FX/VFAX came about as a reaction to the July 1967 Domodedovo air show. Something like them would have come along anyway, but not as soon.

The Navy "weaseled" out of the F-111B when both congressional Armed Services Committees voted in May of 1968 to not fund any further work on the program, although the writing had been on the wall since 1967. McNamara did not resign until Feb. 29, 1968.
 
No McNamara means no joint-service F-4; he was behind the adoption and the reason
that all of the century series aircraft died.

You would have seen a lot more development of those types if they had had hot production lines.

No McNamara probably also means no FX/VFAX (F-15, F-14).

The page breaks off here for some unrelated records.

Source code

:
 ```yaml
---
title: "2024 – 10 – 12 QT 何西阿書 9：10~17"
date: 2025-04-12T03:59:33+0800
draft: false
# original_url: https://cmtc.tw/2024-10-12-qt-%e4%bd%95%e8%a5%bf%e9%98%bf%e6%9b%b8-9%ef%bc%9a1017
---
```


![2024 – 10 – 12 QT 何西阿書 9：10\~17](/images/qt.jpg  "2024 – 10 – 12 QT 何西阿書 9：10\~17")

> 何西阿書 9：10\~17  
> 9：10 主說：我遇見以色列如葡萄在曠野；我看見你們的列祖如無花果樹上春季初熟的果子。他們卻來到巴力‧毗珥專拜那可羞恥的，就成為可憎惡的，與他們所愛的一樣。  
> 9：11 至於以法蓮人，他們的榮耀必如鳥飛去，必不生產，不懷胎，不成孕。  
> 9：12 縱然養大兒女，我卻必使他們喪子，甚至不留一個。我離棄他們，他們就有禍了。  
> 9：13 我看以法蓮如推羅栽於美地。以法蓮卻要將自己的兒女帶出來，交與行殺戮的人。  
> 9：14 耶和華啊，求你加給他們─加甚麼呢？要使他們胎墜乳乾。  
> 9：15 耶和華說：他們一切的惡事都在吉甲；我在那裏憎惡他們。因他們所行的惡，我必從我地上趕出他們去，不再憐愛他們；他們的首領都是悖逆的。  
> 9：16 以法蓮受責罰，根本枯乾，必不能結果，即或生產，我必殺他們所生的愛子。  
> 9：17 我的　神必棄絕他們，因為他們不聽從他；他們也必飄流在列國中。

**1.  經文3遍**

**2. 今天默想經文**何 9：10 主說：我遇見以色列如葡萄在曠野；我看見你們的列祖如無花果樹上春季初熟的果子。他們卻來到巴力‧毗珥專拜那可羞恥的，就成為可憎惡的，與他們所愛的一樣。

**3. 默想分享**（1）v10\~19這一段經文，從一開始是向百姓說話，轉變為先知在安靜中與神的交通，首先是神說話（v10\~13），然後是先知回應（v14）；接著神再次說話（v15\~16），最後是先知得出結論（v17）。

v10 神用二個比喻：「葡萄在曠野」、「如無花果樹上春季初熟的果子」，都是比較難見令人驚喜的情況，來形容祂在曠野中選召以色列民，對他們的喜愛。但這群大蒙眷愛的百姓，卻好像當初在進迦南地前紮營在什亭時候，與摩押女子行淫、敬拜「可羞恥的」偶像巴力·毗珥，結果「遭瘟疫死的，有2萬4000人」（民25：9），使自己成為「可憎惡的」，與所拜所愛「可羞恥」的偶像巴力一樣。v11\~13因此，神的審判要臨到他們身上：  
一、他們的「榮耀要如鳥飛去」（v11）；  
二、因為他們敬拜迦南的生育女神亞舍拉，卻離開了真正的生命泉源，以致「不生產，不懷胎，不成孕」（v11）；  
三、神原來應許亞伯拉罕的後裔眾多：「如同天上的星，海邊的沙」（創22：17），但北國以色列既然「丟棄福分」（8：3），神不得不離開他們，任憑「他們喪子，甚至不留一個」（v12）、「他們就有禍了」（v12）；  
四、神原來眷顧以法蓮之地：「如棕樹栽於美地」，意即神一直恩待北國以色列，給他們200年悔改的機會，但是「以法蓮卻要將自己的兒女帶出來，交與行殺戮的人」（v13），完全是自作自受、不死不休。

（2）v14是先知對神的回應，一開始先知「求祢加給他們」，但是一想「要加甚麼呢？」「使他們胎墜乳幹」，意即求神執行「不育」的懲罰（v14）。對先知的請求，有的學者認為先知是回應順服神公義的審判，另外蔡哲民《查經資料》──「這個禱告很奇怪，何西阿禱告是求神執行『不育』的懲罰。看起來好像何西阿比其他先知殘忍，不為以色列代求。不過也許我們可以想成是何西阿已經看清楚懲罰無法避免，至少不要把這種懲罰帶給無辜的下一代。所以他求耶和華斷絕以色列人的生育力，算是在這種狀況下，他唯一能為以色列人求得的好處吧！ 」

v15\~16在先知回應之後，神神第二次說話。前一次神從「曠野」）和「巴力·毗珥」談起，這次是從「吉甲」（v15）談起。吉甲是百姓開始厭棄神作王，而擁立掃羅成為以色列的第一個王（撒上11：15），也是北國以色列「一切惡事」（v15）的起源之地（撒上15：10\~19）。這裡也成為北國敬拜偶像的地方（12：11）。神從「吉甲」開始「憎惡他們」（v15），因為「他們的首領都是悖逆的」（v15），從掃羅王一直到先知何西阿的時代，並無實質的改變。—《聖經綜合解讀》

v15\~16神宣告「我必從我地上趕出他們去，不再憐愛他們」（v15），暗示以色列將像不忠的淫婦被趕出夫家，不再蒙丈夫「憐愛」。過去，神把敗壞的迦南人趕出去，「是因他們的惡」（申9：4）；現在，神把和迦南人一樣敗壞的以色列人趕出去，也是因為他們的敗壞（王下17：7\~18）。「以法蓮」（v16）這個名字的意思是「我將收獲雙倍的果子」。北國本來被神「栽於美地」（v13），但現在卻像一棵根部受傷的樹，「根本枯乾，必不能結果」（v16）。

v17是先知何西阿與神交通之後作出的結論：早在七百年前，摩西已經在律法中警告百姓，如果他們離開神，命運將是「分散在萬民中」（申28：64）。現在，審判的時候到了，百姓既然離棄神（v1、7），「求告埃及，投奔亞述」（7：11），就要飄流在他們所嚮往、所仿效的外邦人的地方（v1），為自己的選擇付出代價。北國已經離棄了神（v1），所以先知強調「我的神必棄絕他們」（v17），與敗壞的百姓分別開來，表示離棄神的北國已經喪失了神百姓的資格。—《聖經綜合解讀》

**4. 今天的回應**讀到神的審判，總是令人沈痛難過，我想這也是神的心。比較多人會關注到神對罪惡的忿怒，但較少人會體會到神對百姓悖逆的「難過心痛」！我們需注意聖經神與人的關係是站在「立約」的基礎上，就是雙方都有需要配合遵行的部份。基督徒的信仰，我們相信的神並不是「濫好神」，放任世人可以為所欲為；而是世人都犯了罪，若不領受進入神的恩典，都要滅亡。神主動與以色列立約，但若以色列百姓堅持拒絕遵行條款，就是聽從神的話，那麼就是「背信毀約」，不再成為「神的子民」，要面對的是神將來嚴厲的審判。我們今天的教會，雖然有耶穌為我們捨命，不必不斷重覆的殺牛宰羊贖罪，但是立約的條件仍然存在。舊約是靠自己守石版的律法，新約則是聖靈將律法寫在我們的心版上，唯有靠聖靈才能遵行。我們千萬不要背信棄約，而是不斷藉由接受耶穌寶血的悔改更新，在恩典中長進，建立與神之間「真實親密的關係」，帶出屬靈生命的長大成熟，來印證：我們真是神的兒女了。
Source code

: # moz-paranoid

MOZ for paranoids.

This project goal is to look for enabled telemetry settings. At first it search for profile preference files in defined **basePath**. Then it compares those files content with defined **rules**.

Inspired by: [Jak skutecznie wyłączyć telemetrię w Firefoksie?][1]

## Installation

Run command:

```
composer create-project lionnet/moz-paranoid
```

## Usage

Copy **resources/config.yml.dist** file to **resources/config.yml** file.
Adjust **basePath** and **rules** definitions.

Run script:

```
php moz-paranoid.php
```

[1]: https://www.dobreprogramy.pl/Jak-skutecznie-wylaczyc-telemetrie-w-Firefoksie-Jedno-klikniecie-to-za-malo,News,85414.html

And the Navy was only able to weasel its way out of the F-111B after McNamara resigned.

It was a plane designed around and for one service's needs. It was so effective and so beyond what USAF had that they gritted their teeth and bought it.
Completely inaccurate. They were directed to buy it by the longest serving SECDEF in history.
In exchange, they got FX (F-X) and A-X.

The pre-war analysis was confirmed by wartime experience; the F-4 was no more effective and probably
less so than the F-105.

If no F-4, you would have seen derivatives of the F-106 over Vietnam for the A2A role.


USAF was directed to look at the F-4 rather than start a whole new aircraft program. It was flown in the interceptor role against the F-106 and found to be at least as effective, and more so if you didn't have a whole radar net as we had in the US and Europe backing you up. Everything else it also did was gravy. Regarding the F-106 as an air superiority aircraft, given what it was designed for and its armament, who knows?

FX/VFAX came about as a reaction to the July 1967 Domodedovo air show. Something like them would have come along anyway, but not as soon.

The Navy "weaseled" out of the F-111B when both congressional Armed Services Committees voted in May of 1968 to not fund any further work on the program, although the writing had been on the wall since 1967. McNamara did not resign until Feb. 29, 1968.

Horrible history. The Air Force was instructed to buy the F-4 and the Century Series lines were canned.
The F-106 would regularly win DACT against just about anything until the F-15 showed up.

What the F-4 had was a radar large enough to employ Sparrow and that was nice.
Naturally, the F-4 was such a great interceptor that it never replaced the F-106...

F-X preceded 1967 since the MiG-25 flew before then. It's clear US intelligence was aware of it
(and the twin-engine Sukhoi) as early as 1964. Then there was the SA-4 to consider.
That's plain from all of the official histories.

McNamara announced his resignation in 1967; he was regarded as dead-man walking before that period.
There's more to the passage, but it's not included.